Exercise prompt.
In the records that follow, count each line where the string "于int的类型" occurs. Provide the total and no other text.

::::::

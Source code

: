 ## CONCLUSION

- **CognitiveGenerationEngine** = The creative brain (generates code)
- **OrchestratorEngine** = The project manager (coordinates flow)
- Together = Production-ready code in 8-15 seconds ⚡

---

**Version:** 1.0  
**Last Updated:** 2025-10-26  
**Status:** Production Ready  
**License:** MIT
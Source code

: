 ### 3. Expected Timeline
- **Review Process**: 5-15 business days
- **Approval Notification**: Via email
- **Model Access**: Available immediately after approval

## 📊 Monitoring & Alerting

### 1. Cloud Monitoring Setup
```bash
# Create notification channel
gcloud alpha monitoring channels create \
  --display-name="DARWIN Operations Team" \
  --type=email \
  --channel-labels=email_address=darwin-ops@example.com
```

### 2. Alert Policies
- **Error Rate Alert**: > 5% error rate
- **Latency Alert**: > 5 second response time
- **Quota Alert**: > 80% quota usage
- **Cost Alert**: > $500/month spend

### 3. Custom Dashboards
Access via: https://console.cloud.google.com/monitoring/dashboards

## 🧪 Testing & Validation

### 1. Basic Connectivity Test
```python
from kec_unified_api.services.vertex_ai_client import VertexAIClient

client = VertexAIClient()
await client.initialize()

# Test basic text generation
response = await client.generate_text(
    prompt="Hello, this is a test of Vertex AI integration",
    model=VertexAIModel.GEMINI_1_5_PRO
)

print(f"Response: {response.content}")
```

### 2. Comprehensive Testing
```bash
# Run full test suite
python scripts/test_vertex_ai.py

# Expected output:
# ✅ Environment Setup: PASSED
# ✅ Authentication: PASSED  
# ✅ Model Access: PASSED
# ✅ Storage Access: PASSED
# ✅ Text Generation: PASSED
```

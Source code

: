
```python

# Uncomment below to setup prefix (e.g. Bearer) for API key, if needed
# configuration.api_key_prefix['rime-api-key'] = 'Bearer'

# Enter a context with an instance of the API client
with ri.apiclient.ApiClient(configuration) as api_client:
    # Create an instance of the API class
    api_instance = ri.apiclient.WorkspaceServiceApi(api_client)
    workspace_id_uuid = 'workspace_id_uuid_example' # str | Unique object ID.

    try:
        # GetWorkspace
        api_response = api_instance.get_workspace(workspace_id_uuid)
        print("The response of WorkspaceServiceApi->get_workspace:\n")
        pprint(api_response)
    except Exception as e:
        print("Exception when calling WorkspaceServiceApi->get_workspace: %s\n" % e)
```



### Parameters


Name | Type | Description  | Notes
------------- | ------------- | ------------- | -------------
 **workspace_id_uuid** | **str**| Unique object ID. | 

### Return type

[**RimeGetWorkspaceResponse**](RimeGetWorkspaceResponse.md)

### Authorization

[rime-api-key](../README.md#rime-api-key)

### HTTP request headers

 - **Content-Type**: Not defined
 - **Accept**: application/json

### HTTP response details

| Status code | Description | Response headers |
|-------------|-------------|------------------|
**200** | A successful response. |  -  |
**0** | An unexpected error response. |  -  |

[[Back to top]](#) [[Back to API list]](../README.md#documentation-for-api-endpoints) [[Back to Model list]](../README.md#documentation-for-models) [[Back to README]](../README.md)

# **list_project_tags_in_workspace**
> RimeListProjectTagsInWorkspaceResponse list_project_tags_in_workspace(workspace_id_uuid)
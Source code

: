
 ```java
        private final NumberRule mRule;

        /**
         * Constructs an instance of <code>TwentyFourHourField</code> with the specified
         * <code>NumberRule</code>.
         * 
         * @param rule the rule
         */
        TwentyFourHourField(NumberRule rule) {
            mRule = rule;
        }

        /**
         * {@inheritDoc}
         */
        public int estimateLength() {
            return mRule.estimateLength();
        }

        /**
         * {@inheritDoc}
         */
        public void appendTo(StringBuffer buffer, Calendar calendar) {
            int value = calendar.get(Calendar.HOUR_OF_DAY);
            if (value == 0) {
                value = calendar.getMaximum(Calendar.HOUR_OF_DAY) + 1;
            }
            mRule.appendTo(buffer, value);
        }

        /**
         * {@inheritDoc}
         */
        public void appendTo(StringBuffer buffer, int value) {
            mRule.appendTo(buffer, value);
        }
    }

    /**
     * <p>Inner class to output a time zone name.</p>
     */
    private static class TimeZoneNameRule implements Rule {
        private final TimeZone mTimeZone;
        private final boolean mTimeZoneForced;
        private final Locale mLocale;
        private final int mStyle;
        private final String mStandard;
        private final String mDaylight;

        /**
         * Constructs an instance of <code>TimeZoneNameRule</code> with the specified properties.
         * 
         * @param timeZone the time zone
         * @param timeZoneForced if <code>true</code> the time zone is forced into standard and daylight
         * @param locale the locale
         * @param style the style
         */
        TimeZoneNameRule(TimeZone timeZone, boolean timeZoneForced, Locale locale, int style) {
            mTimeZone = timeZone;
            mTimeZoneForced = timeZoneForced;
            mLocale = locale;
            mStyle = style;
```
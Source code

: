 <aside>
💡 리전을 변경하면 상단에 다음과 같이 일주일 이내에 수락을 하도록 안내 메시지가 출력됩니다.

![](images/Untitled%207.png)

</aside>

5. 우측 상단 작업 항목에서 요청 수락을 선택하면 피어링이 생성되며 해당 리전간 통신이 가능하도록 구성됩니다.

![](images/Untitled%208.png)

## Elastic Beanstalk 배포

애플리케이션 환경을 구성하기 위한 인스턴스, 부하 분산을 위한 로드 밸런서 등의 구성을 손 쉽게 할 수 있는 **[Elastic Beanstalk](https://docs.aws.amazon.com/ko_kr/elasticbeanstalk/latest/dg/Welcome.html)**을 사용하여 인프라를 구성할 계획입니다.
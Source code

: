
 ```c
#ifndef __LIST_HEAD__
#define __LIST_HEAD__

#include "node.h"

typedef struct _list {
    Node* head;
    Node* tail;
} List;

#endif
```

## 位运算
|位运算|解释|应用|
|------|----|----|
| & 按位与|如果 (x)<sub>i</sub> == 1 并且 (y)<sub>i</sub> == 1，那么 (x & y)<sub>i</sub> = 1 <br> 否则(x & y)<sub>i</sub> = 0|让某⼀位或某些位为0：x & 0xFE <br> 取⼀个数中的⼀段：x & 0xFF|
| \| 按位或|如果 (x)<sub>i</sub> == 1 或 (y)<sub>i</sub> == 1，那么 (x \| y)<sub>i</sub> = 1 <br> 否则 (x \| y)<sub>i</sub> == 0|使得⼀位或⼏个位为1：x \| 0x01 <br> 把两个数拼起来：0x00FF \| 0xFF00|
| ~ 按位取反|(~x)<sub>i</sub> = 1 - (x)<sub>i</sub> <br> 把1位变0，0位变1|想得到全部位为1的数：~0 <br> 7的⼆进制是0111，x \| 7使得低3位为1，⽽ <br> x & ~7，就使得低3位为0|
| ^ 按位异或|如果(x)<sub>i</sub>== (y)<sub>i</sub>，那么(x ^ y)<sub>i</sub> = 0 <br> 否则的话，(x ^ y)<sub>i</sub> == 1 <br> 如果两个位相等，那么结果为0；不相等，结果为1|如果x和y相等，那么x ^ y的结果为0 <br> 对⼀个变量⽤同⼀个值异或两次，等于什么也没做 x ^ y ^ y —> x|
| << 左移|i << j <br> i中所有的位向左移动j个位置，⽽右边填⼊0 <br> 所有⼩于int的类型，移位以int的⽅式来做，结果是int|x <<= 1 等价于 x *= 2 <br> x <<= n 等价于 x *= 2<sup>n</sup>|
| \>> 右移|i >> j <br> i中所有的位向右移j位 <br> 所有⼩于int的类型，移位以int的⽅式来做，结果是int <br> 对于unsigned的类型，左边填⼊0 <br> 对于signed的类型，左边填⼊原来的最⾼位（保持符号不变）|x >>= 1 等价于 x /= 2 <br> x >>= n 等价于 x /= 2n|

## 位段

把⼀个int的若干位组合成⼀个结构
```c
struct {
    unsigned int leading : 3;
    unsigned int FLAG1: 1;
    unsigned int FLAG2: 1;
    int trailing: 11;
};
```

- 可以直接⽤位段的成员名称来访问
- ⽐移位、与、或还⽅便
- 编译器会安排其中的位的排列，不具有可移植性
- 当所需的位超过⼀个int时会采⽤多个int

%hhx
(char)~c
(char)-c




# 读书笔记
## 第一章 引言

::::::

Solution for this task.
2